_Problem statement_.
Only the stretch of the listing below that runs from the line with "- [x] On footer" through the line with "## Eu esqueci" is to be printed, exactly and with both ends.

_Input material_.
■ ■ ■
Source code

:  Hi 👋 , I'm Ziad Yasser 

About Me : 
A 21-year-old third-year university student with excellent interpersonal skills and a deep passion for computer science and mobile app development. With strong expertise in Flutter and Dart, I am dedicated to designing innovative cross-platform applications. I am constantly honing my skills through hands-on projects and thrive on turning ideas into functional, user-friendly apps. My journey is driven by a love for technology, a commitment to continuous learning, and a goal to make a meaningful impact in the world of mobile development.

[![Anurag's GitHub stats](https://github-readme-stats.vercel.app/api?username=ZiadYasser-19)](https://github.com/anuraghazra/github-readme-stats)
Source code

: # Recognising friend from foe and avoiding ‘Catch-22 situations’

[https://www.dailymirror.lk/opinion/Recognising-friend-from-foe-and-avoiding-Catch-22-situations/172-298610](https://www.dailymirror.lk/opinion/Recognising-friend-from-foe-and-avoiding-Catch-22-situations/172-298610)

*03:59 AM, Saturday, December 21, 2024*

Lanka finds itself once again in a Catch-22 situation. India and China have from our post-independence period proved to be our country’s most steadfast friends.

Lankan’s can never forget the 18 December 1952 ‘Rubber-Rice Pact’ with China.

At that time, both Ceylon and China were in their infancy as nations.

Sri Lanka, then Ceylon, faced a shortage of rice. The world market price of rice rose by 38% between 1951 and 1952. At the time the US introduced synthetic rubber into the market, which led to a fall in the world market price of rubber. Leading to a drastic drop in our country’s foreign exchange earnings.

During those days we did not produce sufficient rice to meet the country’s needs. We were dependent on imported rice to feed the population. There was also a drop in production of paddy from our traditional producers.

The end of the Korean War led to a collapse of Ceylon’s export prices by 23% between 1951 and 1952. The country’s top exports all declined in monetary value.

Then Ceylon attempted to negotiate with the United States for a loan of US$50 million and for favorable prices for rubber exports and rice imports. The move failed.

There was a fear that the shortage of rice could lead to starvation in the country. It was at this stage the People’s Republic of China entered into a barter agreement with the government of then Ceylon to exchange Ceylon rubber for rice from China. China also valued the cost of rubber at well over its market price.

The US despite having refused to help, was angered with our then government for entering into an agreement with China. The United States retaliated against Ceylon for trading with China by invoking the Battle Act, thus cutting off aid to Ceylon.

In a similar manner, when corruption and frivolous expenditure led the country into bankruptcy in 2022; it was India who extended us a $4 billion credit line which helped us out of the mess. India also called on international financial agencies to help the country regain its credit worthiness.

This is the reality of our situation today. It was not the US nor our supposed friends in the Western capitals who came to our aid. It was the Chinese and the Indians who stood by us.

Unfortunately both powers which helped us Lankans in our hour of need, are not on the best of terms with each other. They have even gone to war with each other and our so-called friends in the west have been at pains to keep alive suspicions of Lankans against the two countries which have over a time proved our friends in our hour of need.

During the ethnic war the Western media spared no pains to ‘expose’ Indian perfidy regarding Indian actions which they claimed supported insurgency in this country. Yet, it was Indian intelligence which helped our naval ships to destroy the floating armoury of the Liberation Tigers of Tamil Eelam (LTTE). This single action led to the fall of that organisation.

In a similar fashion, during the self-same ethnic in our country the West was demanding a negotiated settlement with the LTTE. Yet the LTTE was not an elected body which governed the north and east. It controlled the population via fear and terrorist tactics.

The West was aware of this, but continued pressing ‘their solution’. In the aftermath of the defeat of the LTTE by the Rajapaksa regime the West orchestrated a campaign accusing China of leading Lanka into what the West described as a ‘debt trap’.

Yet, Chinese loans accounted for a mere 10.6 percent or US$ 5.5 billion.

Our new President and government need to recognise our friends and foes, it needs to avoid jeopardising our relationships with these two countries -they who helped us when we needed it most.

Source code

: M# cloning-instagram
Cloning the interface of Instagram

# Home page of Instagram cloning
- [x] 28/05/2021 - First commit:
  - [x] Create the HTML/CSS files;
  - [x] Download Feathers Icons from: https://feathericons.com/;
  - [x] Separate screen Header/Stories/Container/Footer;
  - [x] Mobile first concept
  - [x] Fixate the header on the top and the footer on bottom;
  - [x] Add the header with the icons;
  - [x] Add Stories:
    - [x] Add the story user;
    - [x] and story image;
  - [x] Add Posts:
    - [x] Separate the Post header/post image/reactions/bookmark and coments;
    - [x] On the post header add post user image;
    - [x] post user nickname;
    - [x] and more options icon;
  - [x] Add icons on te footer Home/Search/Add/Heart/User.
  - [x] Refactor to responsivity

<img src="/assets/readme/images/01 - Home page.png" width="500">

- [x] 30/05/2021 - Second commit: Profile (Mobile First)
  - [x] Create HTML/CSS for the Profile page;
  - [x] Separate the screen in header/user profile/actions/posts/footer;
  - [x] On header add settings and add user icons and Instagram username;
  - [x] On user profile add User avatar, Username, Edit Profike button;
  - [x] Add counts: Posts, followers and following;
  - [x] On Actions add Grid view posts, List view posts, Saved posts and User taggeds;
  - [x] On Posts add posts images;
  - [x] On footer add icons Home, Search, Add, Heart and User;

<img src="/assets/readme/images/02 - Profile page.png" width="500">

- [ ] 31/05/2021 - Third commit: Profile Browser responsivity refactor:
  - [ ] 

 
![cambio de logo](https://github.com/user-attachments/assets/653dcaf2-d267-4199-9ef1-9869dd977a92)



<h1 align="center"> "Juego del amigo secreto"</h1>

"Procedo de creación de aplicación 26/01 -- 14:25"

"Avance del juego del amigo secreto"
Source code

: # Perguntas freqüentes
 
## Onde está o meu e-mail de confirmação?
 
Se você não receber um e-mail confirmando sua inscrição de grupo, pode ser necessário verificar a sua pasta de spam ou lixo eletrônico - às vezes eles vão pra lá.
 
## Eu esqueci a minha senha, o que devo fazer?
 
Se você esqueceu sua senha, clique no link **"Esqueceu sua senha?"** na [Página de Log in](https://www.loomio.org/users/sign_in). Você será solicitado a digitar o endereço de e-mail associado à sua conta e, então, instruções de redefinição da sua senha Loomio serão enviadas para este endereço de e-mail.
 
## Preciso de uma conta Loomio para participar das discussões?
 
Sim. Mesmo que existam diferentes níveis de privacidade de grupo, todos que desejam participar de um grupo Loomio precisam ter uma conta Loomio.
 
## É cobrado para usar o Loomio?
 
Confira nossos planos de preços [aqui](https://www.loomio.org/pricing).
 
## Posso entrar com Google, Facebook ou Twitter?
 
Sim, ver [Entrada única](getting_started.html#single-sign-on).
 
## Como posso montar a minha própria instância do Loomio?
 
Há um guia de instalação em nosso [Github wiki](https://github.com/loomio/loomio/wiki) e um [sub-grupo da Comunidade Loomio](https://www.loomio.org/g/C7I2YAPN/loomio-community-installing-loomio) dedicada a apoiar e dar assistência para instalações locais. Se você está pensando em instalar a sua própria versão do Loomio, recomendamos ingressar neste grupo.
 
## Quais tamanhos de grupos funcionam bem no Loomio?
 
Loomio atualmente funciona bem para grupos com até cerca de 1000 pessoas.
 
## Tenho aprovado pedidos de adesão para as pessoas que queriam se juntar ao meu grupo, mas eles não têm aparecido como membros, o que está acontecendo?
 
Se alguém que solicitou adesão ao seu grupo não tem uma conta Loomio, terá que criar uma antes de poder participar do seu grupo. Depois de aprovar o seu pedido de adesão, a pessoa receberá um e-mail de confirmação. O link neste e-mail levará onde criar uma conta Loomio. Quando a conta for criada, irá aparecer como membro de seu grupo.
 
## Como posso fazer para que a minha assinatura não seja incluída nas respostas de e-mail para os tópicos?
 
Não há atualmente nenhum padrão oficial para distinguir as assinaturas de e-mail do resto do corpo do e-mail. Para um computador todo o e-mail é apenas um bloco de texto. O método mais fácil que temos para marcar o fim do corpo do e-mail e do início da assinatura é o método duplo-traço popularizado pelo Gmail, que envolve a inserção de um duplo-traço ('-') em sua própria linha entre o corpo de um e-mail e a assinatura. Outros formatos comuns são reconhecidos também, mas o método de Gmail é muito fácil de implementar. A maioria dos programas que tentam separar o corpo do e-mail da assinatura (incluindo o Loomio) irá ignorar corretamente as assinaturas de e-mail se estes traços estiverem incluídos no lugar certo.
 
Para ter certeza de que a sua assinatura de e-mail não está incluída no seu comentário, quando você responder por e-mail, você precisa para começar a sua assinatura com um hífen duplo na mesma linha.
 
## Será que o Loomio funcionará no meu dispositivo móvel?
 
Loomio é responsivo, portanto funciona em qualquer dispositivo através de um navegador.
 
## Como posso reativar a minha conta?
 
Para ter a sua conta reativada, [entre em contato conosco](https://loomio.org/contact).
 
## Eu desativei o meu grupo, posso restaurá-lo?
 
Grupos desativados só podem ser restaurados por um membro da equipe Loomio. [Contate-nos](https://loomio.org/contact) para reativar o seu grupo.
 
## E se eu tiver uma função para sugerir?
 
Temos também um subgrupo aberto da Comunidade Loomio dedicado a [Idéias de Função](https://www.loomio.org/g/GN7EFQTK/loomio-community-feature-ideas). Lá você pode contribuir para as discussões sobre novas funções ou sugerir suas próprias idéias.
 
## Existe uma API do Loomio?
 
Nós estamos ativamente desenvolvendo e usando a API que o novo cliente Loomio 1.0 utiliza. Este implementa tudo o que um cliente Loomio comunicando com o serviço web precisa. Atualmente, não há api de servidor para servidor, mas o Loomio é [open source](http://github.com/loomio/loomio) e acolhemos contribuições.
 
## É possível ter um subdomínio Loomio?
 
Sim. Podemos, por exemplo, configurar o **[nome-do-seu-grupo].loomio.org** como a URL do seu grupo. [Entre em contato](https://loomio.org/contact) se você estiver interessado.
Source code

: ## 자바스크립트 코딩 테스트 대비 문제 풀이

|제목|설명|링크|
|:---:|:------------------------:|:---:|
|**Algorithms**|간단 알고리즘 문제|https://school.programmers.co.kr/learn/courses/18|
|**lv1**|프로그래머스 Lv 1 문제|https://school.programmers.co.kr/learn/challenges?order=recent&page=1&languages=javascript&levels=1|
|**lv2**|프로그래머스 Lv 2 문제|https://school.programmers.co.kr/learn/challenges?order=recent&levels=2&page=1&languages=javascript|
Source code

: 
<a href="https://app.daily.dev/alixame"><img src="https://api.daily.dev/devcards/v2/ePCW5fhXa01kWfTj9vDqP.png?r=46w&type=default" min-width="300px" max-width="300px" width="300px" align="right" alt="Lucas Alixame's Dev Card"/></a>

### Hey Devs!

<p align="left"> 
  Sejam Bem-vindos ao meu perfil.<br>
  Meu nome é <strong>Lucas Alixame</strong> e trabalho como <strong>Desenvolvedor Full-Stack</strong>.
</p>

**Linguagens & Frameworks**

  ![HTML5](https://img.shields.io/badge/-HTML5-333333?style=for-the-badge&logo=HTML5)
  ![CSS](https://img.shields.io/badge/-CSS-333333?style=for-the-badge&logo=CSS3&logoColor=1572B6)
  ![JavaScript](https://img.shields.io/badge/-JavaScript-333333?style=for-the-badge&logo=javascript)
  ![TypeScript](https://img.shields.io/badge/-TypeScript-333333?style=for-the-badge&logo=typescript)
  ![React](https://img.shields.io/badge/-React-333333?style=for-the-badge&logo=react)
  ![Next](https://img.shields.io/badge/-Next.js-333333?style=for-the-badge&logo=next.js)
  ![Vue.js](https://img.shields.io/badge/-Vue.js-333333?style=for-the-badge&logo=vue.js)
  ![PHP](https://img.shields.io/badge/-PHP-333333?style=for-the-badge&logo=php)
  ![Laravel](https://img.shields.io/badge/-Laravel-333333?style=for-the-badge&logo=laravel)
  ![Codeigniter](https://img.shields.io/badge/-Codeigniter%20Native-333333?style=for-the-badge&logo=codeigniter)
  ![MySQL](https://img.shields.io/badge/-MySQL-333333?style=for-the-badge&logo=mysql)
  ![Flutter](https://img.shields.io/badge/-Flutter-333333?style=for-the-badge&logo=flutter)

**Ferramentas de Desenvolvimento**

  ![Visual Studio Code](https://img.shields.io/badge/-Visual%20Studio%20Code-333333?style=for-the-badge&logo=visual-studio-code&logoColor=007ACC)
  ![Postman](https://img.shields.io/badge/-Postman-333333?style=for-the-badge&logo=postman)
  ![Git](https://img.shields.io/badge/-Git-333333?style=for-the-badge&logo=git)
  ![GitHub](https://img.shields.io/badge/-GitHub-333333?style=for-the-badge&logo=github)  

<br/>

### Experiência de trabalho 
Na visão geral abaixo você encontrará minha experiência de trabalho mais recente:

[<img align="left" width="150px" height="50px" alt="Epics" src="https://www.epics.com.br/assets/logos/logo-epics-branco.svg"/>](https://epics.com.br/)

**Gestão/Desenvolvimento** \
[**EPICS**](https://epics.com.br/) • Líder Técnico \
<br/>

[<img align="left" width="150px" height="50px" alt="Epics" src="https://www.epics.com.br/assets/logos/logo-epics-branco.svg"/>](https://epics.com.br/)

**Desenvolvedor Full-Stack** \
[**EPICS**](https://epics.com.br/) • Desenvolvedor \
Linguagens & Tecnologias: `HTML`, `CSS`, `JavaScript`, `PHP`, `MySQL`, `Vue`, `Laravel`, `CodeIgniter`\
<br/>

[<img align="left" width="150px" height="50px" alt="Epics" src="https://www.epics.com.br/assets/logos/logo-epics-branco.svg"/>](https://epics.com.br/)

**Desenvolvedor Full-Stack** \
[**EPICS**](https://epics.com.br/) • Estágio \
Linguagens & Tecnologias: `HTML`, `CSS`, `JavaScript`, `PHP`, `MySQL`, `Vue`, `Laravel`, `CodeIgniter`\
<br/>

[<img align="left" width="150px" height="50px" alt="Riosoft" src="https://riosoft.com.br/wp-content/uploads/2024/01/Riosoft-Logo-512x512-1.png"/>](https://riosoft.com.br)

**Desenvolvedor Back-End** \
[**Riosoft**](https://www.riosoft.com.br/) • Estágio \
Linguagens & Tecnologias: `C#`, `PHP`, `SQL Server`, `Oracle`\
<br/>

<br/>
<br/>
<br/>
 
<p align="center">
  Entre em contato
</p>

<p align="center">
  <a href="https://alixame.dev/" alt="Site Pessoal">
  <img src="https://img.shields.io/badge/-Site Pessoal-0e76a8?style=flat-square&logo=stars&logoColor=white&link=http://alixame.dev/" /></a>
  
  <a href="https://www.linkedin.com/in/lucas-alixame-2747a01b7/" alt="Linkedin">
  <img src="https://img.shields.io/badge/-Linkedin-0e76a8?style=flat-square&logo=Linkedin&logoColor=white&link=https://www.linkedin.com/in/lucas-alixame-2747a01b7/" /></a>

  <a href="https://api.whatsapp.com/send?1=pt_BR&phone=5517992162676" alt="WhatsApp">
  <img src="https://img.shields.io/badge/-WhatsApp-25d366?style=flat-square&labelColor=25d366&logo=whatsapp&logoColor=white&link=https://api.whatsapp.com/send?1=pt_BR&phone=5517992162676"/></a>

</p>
■ ■ ■
_Output of the task_.
  - [x] On footer add icons Home, Search, Add, Heart and User;

<img src="/assets/readme/images/02 - Profile page.png" width="500">

- [ ] 31/05/2021 - Third commit: Profile Browser responsivity refactor:
  - [ ] 

 
![cambio de logo](https://github.com/user-attachments/assets/653dcaf2-d267-4199-9ef1-9869dd977a92)



<h1 align="center"> "Juego del amigo secreto"</h1>

"Procedo de creación de aplicación 26/01 -- 14:25"

"Avance del juego del amigo secreto"
Source code

: # Perguntas freqüentes
 
## Onde está o meu e-mail de confirmação?
 
Se você não receber um e-mail confirmando sua inscrição de grupo, pode ser necessário verificar a sua pasta de spam ou lixo eletrônico - às vezes eles vão pra lá.
 
## Eu esqueci a minha senha, o que devo fazer?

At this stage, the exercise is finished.